Die passende Verschwörungstheorie kann in Situationen, in denen man sich eine unangenehme Wahrheit eingestehen müsste, eine einfache Entschuldigung sein. Die Mehrheit der Befragten aus arabischen Ländern glaubt deshalb nicht daran, dass arabische Täter, die entführten Flugzeuge am 11. September 2001 steuerten, und aus einer Studie der Agentur Wciom geht hervor, dass mehr als die Hälfte aller Russinnen und Russen meint, die Mondlandung der Amerikaner sei inszeniert worden.
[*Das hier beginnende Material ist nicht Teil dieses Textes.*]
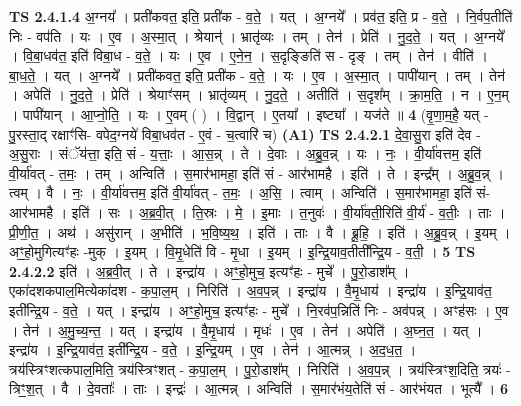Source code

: \documentclass[17pt]{extarticle}
\begin{document}
                  \newline
                                \textbf{ TS 2.4.1.4} \newline
                  अ॒ग्नय᳚ । प्रती॑कवत॒ इति॒ प्रती॑क - व॒ते॒ । यत् । अ॒ग्नये᳚ । प्रव॑त॒ इति॒ प्र - व॒ते॒ । नि॒र्वप॒तीति॑ निः - वप॑ति । यः । ए॒व । अ॒स्मा॒त् । श्रेयान्॑ । भ्रातृ॑व्यः । तम् । तेन॑ । प्रेति॑ । नु॒द॒ते॒ । यत् । अ॒ग्नये᳚ । वि॒बा॒धव॑त॒ इति॑ विबा॒ध - व॒ते॒ । यः । ए॒व । ए॒ने॒न॒ । स॒दृङ्ङिति॑ स - दृङ् । तम् । तेन॑ । वीति॑ । बा॒ध॒ते॒ । यत् । अ॒ग्नये᳚ । प्रती॑कवत॒ इति॒ प्रती॑क - व॒ते॒ । यः । ए॒व । अ॒स्मा॒त् । पापी॑यान् । तम् । तेन॑ । अपेति॑ । नु॒द॒ते॒ । प्रेति॑ । श्रेयाꣳ॑सम् । भ्रातृ॑व्यम् । नु॒द॒ते॒ । अतीति॑ । स॒दृश᳚म् । क्रा॒म॒ति॒ । न । ए॒न॒म् । पापी॑यान् । आ॒प्नो॒ति॒ । यः । ए॒वम् ( ) । वि॒द्वान् । ए॒तया᳚ । इष्ट्या᳚ । यज॑ते ॥ \textbf{  4 } \newline
                  \newline
                      (वृ॒णा॒म॒है॒ यत् - पु॒रस्ता॒द् रक्षाꣳ॑सि- वपेद॒ग्नये॑ विबा॒धव॑त - ए॒वं - च॒त्वारि॑ च)  \textbf{(A1)} \newline \newline
                                \textbf{ TS 2.4.2.1} \newline
                  दे॒वा॒सु॒रा इति॑ देव - अ॒सु॒राः । संॅय॑त्ता॒ इति॒ सं - य॒त्ताः॒ । आ॒स॒न्न् । ते । दे॒वाः । अ॒ब्रु॒व॒न्न् । यः । नः॒ । वी॒र्या॑वत्तम॒ इति॑ वी॒र्या॑वत् - त॒मः॒ । तम् । अन्विति॑ । स॒मार॑भामहा॒ इति॑ सं - आर॑भामहै । इति॑ । ते । इन्द्र᳚म् । अ॒ब्रु॒व॒न्न् । त्वम् । वै । नः॒ । वी॒र्या॑वत्तम॒ इति॑ वी॒र्या॑वत् - त॒मः॒ । अ॒सि॒ । त्वाम् । अन्विति॑ । स॒मार॑भामहा॒ इति॑ सं-आर॑भामहै । इति॑ । सः । अ॒ब्र॒वी॒त् । ति॒स्रः । मे॒ । इ॒माः । त॒नुवः॑ । वी॒र्या॑वती॒रिति॑ वी॒र्य॑ - व॒तीः॒ । ताः । प्री॒णी॒त॒ । अथ॑ । असु॑रान् । अ॒भीति॑ । भ॒वि॒ष्य॒थ॒ । इति॑ । ताः । वै । ब्रू॒हि॒ । इति॑ । अ॒ब्रु॒व॒न्न् । इ॒यम् । अꣳ॒॒हो॒मुगित्यꣳ॑हः -मुक् । इ॒यम् । वि॒मृ॒धेति॑ वि - मृ॒धा । इ॒यम् । इ॒न्द्रि॒याव॒तीती᳚न्द्रि॒य - व॒ती॒ । \textbf{  5} \newline
                  \newline
                                \textbf{ TS 2.4.2.2} \newline
                  इति॑ । अ॒ब्र॒वी॒त् । ते । इन्द्रा॑य । अꣳ॒॒हो॒मुच॒ इत्यꣳ॑हः - मुचे᳚ । पु॒रो॒डाश᳚म् । एका॑दशकपाल॒मित्येका॑दश - क॒पा॒ल॒म् । निरिति॑ । अ॒व॒प॒न्न् । इन्द्रा॑य । वै॒मृ॒धाय॑ । इन्द्रा॑य । इ॒न्द्रि॒याव॑त॒ इती᳚न्द्रि॒य - व॒ते॒ । यत् । इन्द्रा॑य । अꣳ॒॒हो॒मुच॒ इत्यꣳ॑हः - मुचे᳚ । नि॒रव॑प॒न्निति॑ निः - अव॑पन्न् । अꣳह॑सः । ए॒व । तेन॑ । अ॒मु॒च्य॒न्त॒ । यत् । इन्द्रा॑य । वै॒मृ॒धाय॑ । मृधः॑ । ए॒व । तेन॑ । अपेति॑ । अ॒घ्न॒त॒ । यत् । इन्द्रा॑य । इ॒न्द्रि॒याव॑त॒ इती᳚न्द्रि॒य - व॒ते॒ । इ॒न्द्रि॒यम् । ए॒व । तेन॑ । आ॒त्मन्न् । अ॒द॒ध॒त॒ । त्रय॑स्त्रिꣳशत्कपाल॒मिति॒ त्रय॑स्त्रिꣳशत् - क॒पा॒ल॒म् । पु॒रो॒डाश᳚म् । निरिति॑ । अ॒व॒प॒न्न् । त्रय॑स्त्रिꣳश॒दिति॒ त्रयः॑ - त्रिꣳ॒॒श॒त् । वै । दे॒वताः᳚ । ताः । इन्द्रः॑ । आ॒त्मन्न् । अन्विति॑ । स॒मार॑भंय॒तेति॑ सं - आर॑भंयत । भूत्यै᳚ । \textbf{  6} \newline
\end{document}

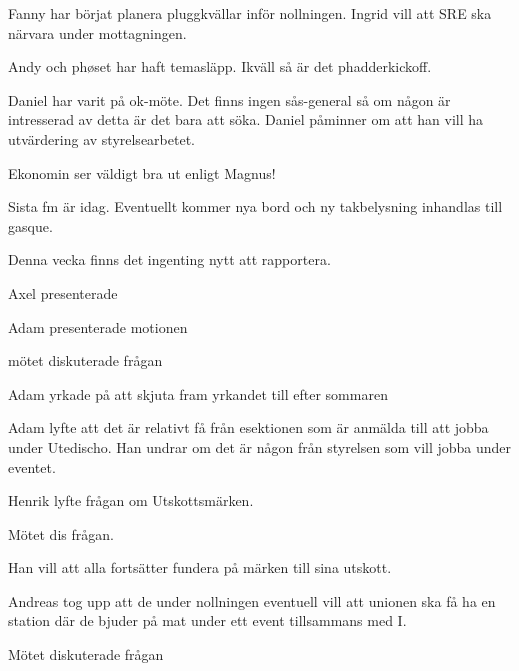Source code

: \documentclass[10pt]{article}
\begin{document}
\begin{paragrafer}
\begin{paragrafer}
        Fanny har börjat planera pluggkvällar inför nollningen. Ingrid vill att SRE ska närvara under mottagningen.
    
        Andy och phøset har haft temasläpp. Ikväll så är det phadderkickoff.
    
        Daniel har varit på ok-möte. Det finns ingen sås-general så om någon är intresserad av detta är det bara att söka. Daniel påminner om att han vill ha utvärdering av styrelsearbetet.
    
        Ekonomin ser väldigt bra ut enligt Magnus!
 
 
        Sista fm är idag. Eventuellt kommer nya bord och ny takbelysning inhandlas till gasque. 

 
        Denna vecka finns det ingenting nytt att rapportera.
  

    \end{paragrafer}

        Axel presenterade 

        \Mbaby
    

        Adam presenterade motionen

        mötet diskuterade frågan

        Adam yrkade på att skjuta fram yrkandet till efter sommaren


        Adam lyfte att det är relativt få från esektionen som är anmälda till att jobba under Utedischo. Han undrar om det är någon från styrelsen som vill jobba under eventet.
    

        Henrik lyfte frågan om Utskottsmärken.

        Mötet dis frågan.

        Han vill att alla fortsätter fundera på märken till sina utskott. 


        Andreas tog upp att de under nollningen eventuell vill att unionen ska få ha en station där de bjuder på mat under ett event tillsammans med I.

        Mötet diskuterade frågan 


\end{paragrafer}
\end{document}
Die im heutigen Russland am weitesten verbreitete Verschwörungstheorie ist die eines angeblich koordinierten Angriffs von Historikern auf die Geschichte Russlands. Die Frequenz, mit der russische Medien diese Theorie aufgriffen, gipfelte in hitzigen Debatten über den hundertsten Jahrestag der Oktoberrevolution, Dokumentarfilmen über die Ermordung der Zarenfamilie und einem Spielfilm über die leidenschaftliche Beziehung des letzten russischen Zaren und der schönen Ballerina Mathilda Kschessinskaja.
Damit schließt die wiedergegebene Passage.